_Work to be completed:_ The first line of the entries and each line after it, through the one that contains "and again if you wanted to use a", are to be duplicated exactly; no picture belongs in the copy.
>>>
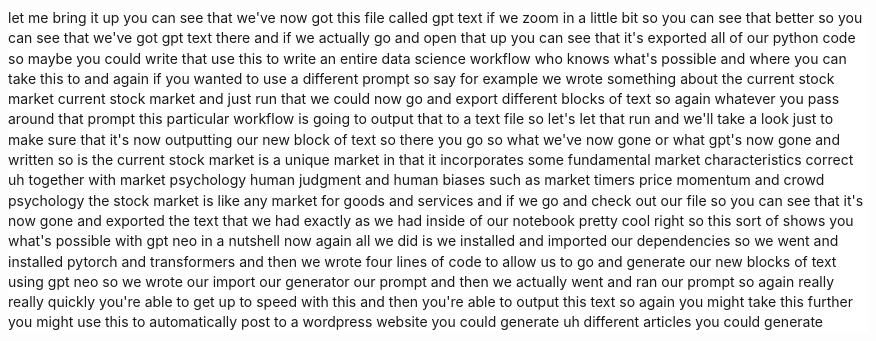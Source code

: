 let me bring it up
you can see that we've now got this file
called gpt
text if we zoom in a little bit so you
can see that better
so you can see that we've got gpt text
there and if we actually go and open
that up
you can see that it's exported all of
our python code so maybe you could write
that use this to write an
entire data science workflow who knows
what's possible and where you can take
this to
and again if you wanted to use a
different prompt so say for example we
wrote something about the current stock
market
current stock market
and just run that we could now go
and export different blocks of text so
again whatever you pass around that
prompt
this particular workflow is going to
output that to a text file
so let's let that run and we'll take a
look just to make sure that it's now
outputting our new block of text
so there you go so what we've now gone
or what gpt's now gone and written so
is the current stock market is a unique
market in that it incorporates some
fundamental market characteristics
correct
uh together with market psychology human
judgment
and human biases such as market timers
price momentum and crowd psychology
the stock market is like any market for
goods and services and if we go and
check out
our file so you can see that it's now
gone and exported the text that we had
exactly as we had inside of our notebook
pretty cool right so this sort of shows
you what's possible with gpt neo in a
nutshell now again
all we did is we installed and imported
our dependencies so we went and
installed pytorch and transformers
and then we wrote four lines of code to
allow us to go and generate our new
blocks of text using gpt neo so we wrote
our
import our generator our prompt and then
we actually went and ran our prompt so
again really really quickly you're able
to get up to speed with this
and then you're able to output this text
so again you might take this further you
might use this to automatically post
to a wordpress website you could
generate uh
different articles you could generate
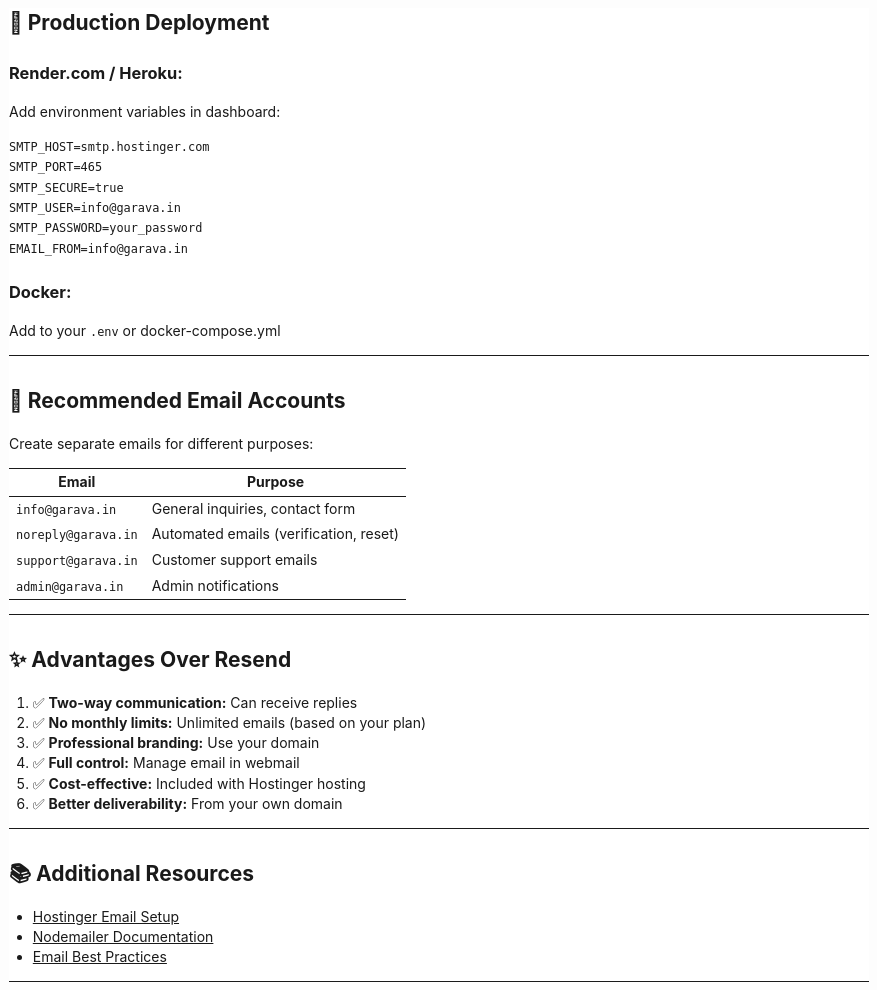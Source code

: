 ## 🚀 **Production Deployment**

### Render.com / Heroku:
Add environment variables in dashboard:
```
SMTP_HOST=smtp.hostinger.com
SMTP_PORT=465
SMTP_SECURE=true
SMTP_USER=info@garava.in
SMTP_PASSWORD=your_password
EMAIL_FROM=info@garava.in
```

### Docker:
Add to your `.env` or docker-compose.yml

---

## 📧 **Recommended Email Accounts**

Create separate emails for different purposes:

| Email | Purpose |
|-------|---------|
| `info@garava.in` | General inquiries, contact form |
| `noreply@garava.in` | Automated emails (verification, reset) |
| `support@garava.in` | Customer support emails |
| `admin@garava.in` | Admin notifications |

---

## ✨ **Advantages Over Resend**

1. ✅ **Two-way communication:** Can receive replies
2. ✅ **No monthly limits:** Unlimited emails (based on your plan)
3. ✅ **Professional branding:** Use your domain
4. ✅ **Full control:** Manage email in webmail
5. ✅ **Cost-effective:** Included with Hostinger hosting
6. ✅ **Better deliverability:** From your own domain

---

## 📚 **Additional Resources**

- [Hostinger Email Setup](https://www.hostinger.com/tutorials/how-to-use-hostinger-webmail)
- [Nodemailer Documentation](https://nodemailer.com/about/)
- [Email Best Practices](https://nodemailer.com/usage/)

---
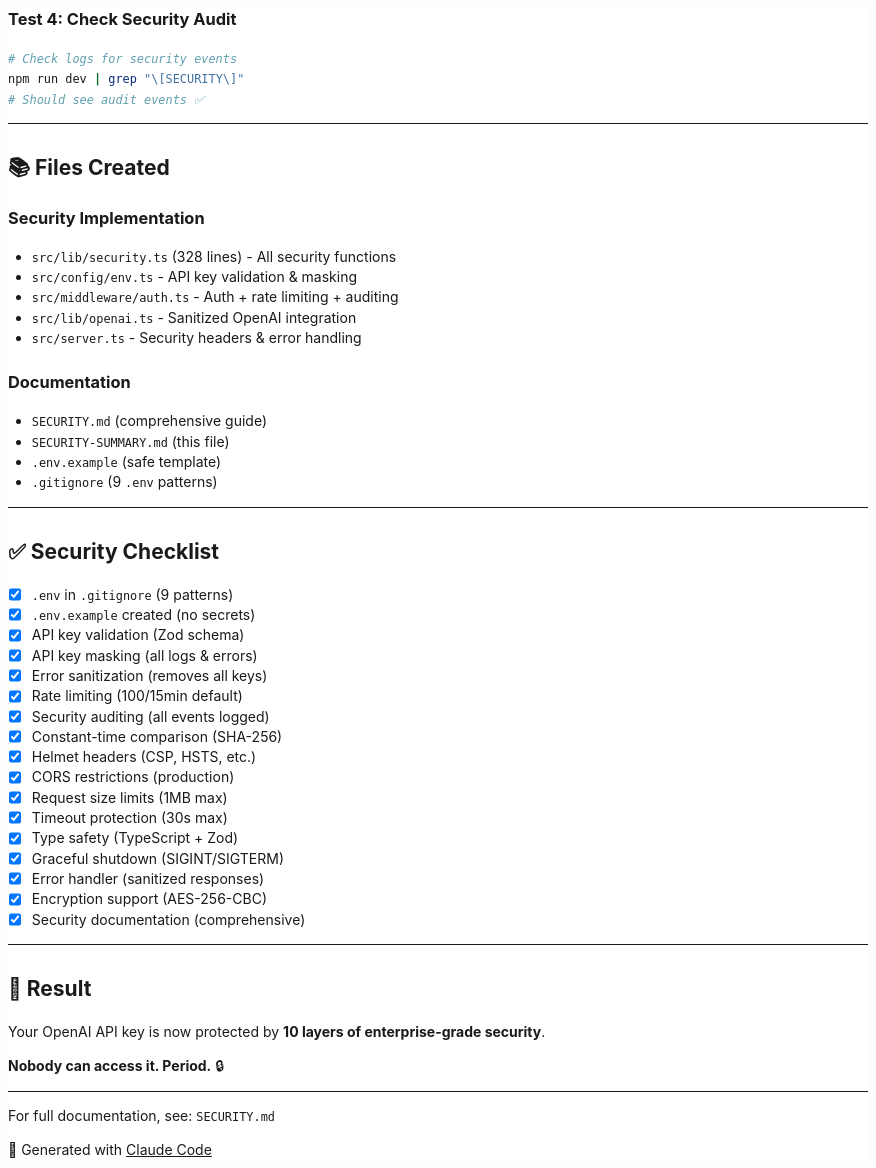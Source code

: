 ### Test 4: Check Security Audit
```bash
# Check logs for security events
npm run dev | grep "\[SECURITY\]"
# Should see audit events ✅
```

---

## 📚 Files Created

### Security Implementation
- `src/lib/security.ts` (328 lines) - All security functions
- `src/config/env.ts` - API key validation & masking
- `src/middleware/auth.ts` - Auth + rate limiting + auditing
- `src/lib/openai.ts` - Sanitized OpenAI integration
- `src/server.ts` - Security headers & error handling

### Documentation
- `SECURITY.md` (comprehensive guide)
- `SECURITY-SUMMARY.md` (this file)
- `.env.example` (safe template)
- `.gitignore` (9 `.env` patterns)

---

## ✅ Security Checklist

- [x] `.env` in `.gitignore` (9 patterns)
- [x] `.env.example` created (no secrets)
- [x] API key validation (Zod schema)
- [x] API key masking (all logs & errors)
- [x] Error sanitization (removes all keys)
- [x] Rate limiting (100/15min default)
- [x] Security auditing (all events logged)
- [x] Constant-time comparison (SHA-256)
- [x] Helmet headers (CSP, HSTS, etc.)
- [x] CORS restrictions (production)
- [x] Request size limits (1MB max)
- [x] Timeout protection (30s max)
- [x] Type safety (TypeScript + Zod)
- [x] Graceful shutdown (SIGINT/SIGTERM)
- [x] Error handler (sanitized responses)
- [x] Encryption support (AES-256-CBC)
- [x] Security documentation (comprehensive)

---

## 🎉 Result

Your OpenAI API key is now protected by **10 layers of enterprise-grade security**.

**Nobody can access it. Period.** 🔒

---

For full documentation, see: `SECURITY.md`

🚀 Generated with [Claude Code](https://claude.com/claude-code)
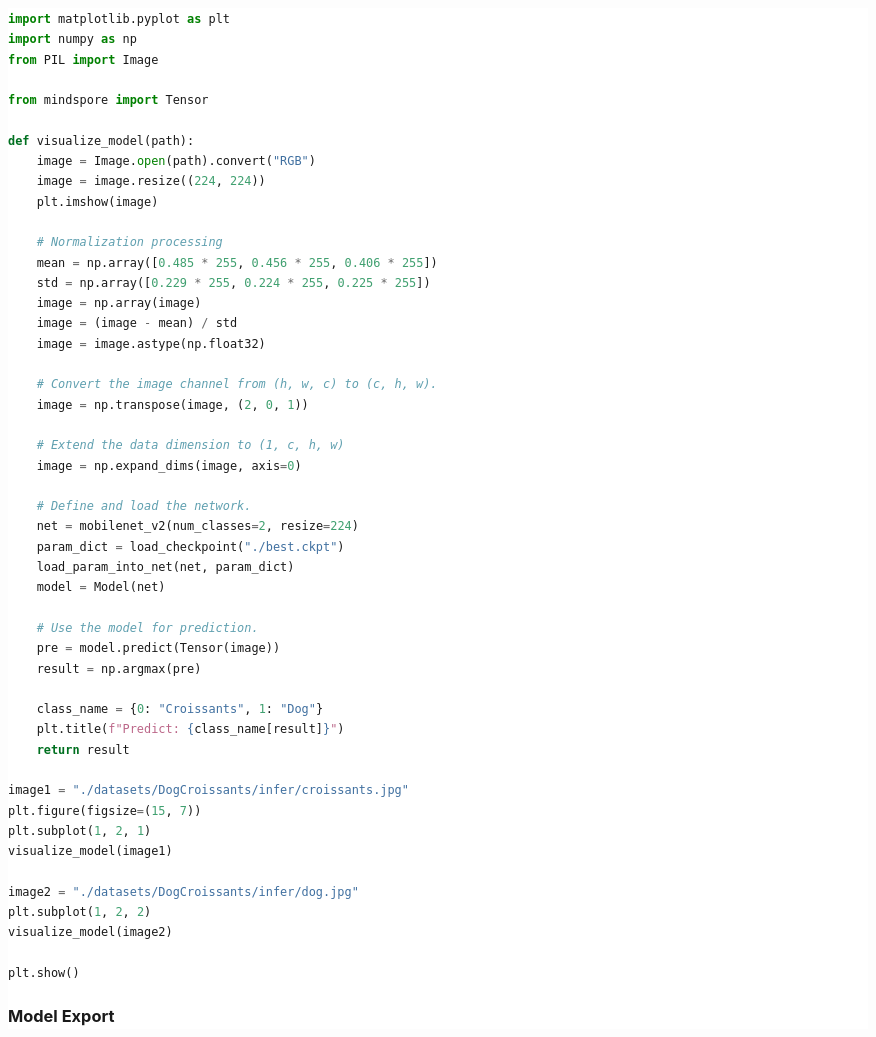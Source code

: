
 ```python
import matplotlib.pyplot as plt
import numpy as np
from PIL import Image

from mindspore import Tensor

def visualize_model(path):
    image = Image.open(path).convert("RGB")
    image = image.resize((224, 224))
    plt.imshow(image)

    # Normalization processing
    mean = np.array([0.485 * 255, 0.456 * 255, 0.406 * 255])
    std = np.array([0.229 * 255, 0.224 * 255, 0.225 * 255])
    image = np.array(image)
    image = (image - mean) / std
    image = image.astype(np.float32)

    # Convert the image channel from (h, w, c) to (c, h, w).
    image = np.transpose(image, (2, 0, 1))

    # Extend the data dimension to (1, c, h, w)
    image = np.expand_dims(image, axis=0)

    # Define and load the network.
    net = mobilenet_v2(num_classes=2, resize=224)
    param_dict = load_checkpoint("./best.ckpt")
    load_param_into_net(net, param_dict)
    model = Model(net)

    # Use the model for prediction.
    pre = model.predict(Tensor(image))
    result = np.argmax(pre)

    class_name = {0: "Croissants", 1: "Dog"}
    plt.title(f"Predict: {class_name[result]}")
    return result

image1 = "./datasets/DogCroissants/infer/croissants.jpg"
plt.figure(figsize=(15, 7))
plt.subplot(1, 2, 1)
visualize_model(image1)

image2 = "./datasets/DogCroissants/infer/dog.jpg"
plt.subplot(1, 2, 2)
visualize_model(image2)

plt.show()
```

### Model Export
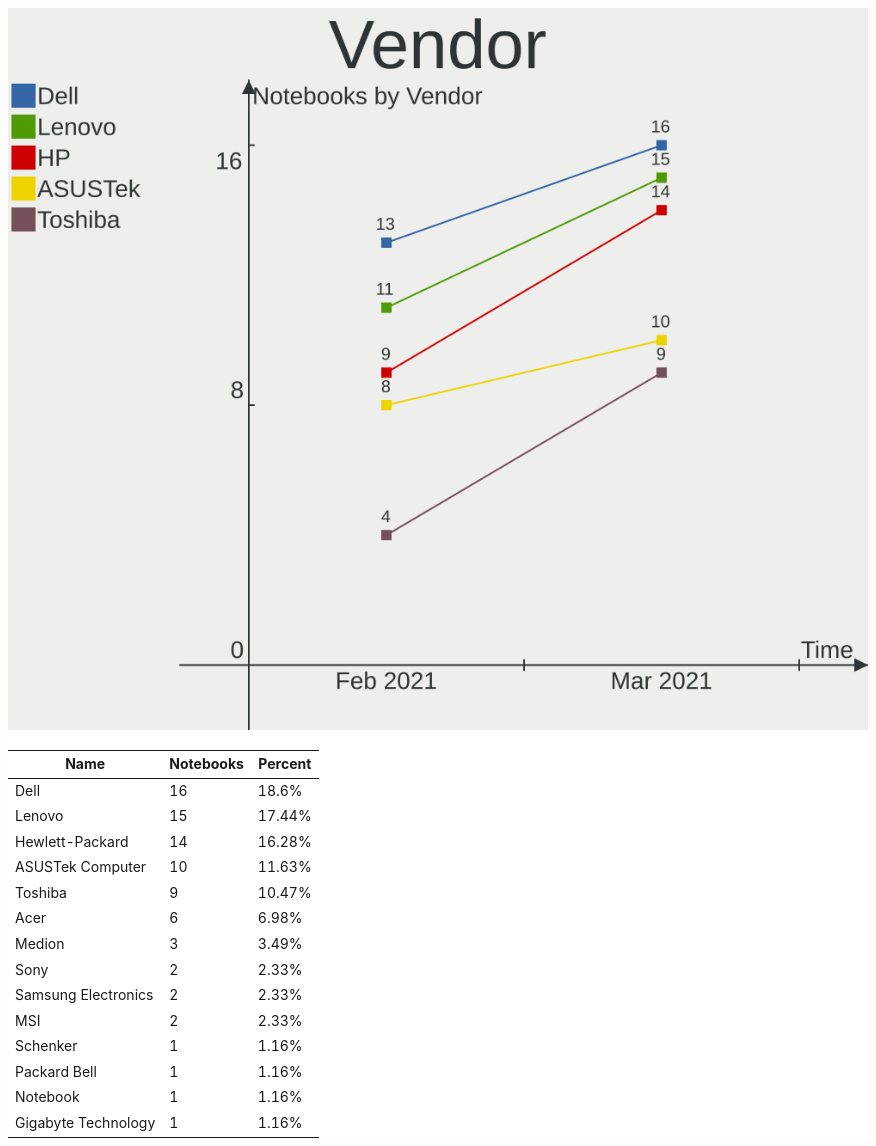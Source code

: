 ![Vendor](./images/line_chart/node_vendor.svg)

| Name                | Notebooks | Percent |
|---------------------|-----------|---------|
| Dell                | 16        | 18.6%   |
| Lenovo              | 15        | 17.44%  |
| Hewlett-Packard     | 14        | 16.28%  |
| ASUSTek Computer    | 10        | 11.63%  |
| Toshiba             | 9         | 10.47%  |
| Acer                | 6         | 6.98%   |
| Medion              | 3         | 3.49%   |
| Sony                | 2         | 2.33%   |
| Samsung Electronics | 2         | 2.33%   |
| MSI                 | 2         | 2.33%   |
| Schenker            | 1         | 1.16%   |
| Packard Bell        | 1         | 1.16%   |
| Notebook            | 1         | 1.16%   |
| Gigabyte Technology | 1         | 1.16%   |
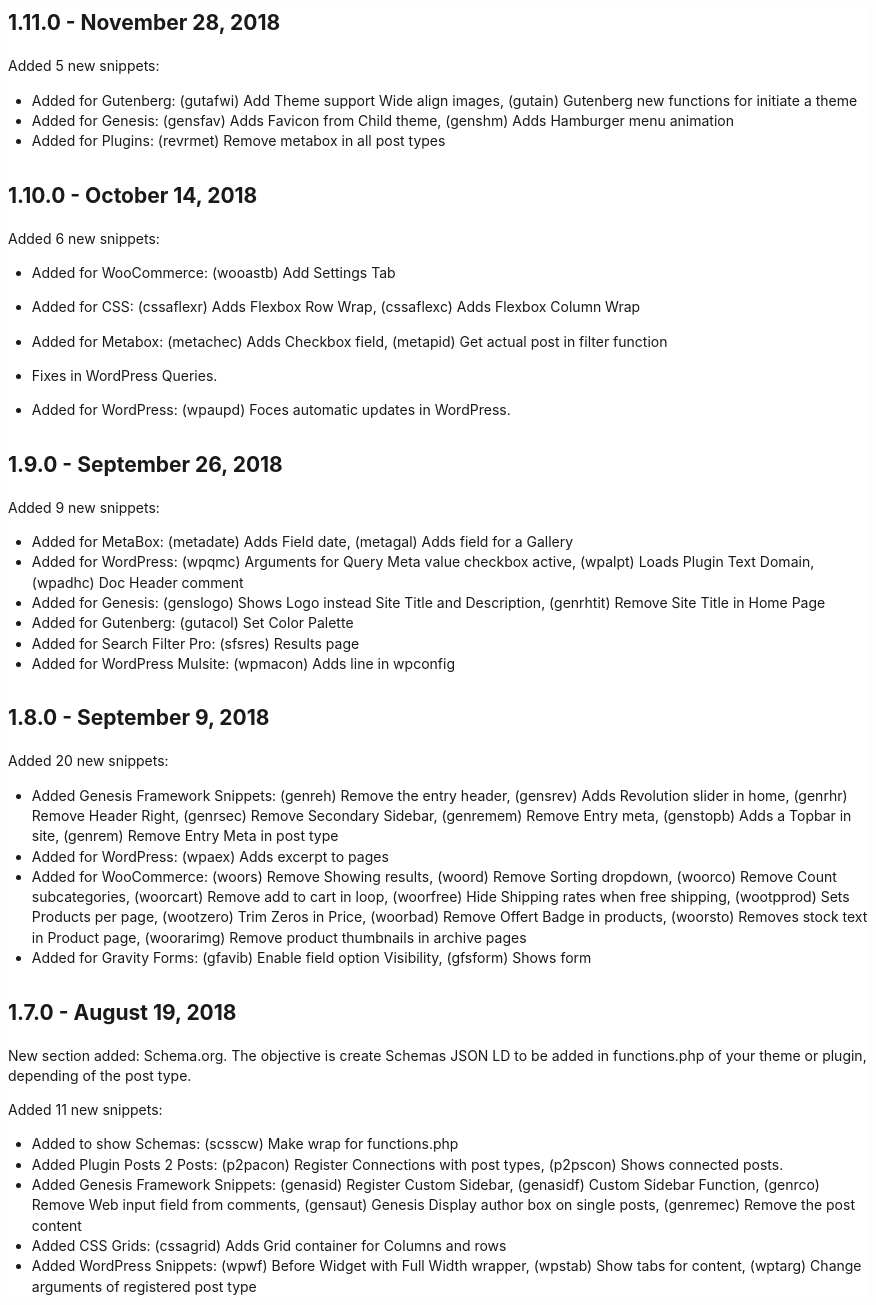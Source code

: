## 1.11.0 - November 28, 2018
Added 5 new snippets:
- Added for Gutenberg: (gutafwi) Add Theme support Wide align images, (gutain) Gutenberg new functions for initiate a theme
- Added for Genesis: (gensfav) Adds Favicon from Child theme, (genshm) Adds Hamburger menu animation
- Added for Plugins: (revrmet) Remove metabox in all post types

## 1.10.0 - October 14, 2018
Added 6 new snippets:
- Added for WooCommerce: (wooastb) Add Settings Tab

- Added for CSS: (cssaflexr) Adds Flexbox Row Wrap, (cssaflexc) Adds Flexbox Column Wrap
- Added for Metabox: (metachec) Adds Checkbox field, (metapid) Get actual post in filter function
- Fixes in WordPress Queries.
- Added for WordPress: (wpaupd) Foces automatic updates in WordPress.

## 1.9.0 - September 26, 2018
Added 9 new snippets:
- Added for MetaBox: (metadate) Adds Field date, (metagal) Adds field for a Gallery
- Added for WordPress: (wpqmc) Arguments for Query Meta value checkbox active, (wpalpt) Loads Plugin Text Domain, (wpadhc) Doc Header comment
- Added for Genesis: (genslogo) Shows Logo instead Site Title and Description, (genrhtit) Remove Site Title in Home Page
- Added for Gutenberg: (gutacol) Set Color Palette
- Added for Search Filter Pro: (sfsres) Results page
- Added for WordPress Mulsite: (wpmacon) Adds line in wpconfig

## 1.8.0 - September 9, 2018
Added 20 new snippets:
- Added Genesis Framework Snippets: (genreh) Remove the entry header, (gensrev) Adds Revolution slider in home, (genrhr) Remove Header Right, (genrsec) Remove Secondary Sidebar, (genremem) Remove Entry meta, (genstopb) Adds a Topbar in site, (genrem) Remove Entry Meta in post type
- Added for WordPress: (wpaex) Adds excerpt to pages
- Added for WooCommerce: (woors) Remove Showing results, (woord) Remove Sorting dropdown, (woorco) Remove Count subcategories, (woorcart) Remove add to cart in loop, (woorfree) Hide Shipping rates when free shipping, (wootpprod) Sets Products per page, (wootzero) Trim Zeros in Price, (woorbad) Remove Offert Badge in products, (woorsto) Removes stock text in Product page, (woorarimg) Remove product thumbnails in archive pages
- Added for Gravity Forms: (gfavib) Enable field option Visibility, (gfsform) Shows form

## 1.7.0 - August 19, 2018
New section added: Schema.org. The objective is create Schemas JSON LD to be added in functions.php of your theme or plugin, depending of the post type.

Added 11 new snippets:
- Added to show Schemas: (scsscw) Make wrap for functions.php
- Added Plugin Posts 2 Posts: (p2pacon) Register Connections with post types, (p2pscon) Shows connected posts.
- Added Genesis Framework Snippets: (genasid) Register Custom Sidebar, (genasidf) Custom Sidebar Function, (genrco) Remove Web input field from comments, (gensaut) Genesis Display author box on single posts, (genremec) Remove the post content
- Added CSS Grids: (cssagrid) Adds Grid container for Columns and rows
- Added WordPress Snippets: (wpwf) Before Widget with Full Width wrapper, (wpstab) Show tabs for content, (wptarg) Change arguments of registered post type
<<<
_Exercise response:_
Source code

: let me bring it up
you can see that we've now got this file
called gpt
text if we zoom in a little bit so you
can see that better
so you can see that we've got gpt text
there and if we actually go and open
that up
you can see that it's exported all of
our python code so maybe you could write
that use this to write an
entire data science workflow who knows
what's possible and where you can take
this to
and again if you wanted to use a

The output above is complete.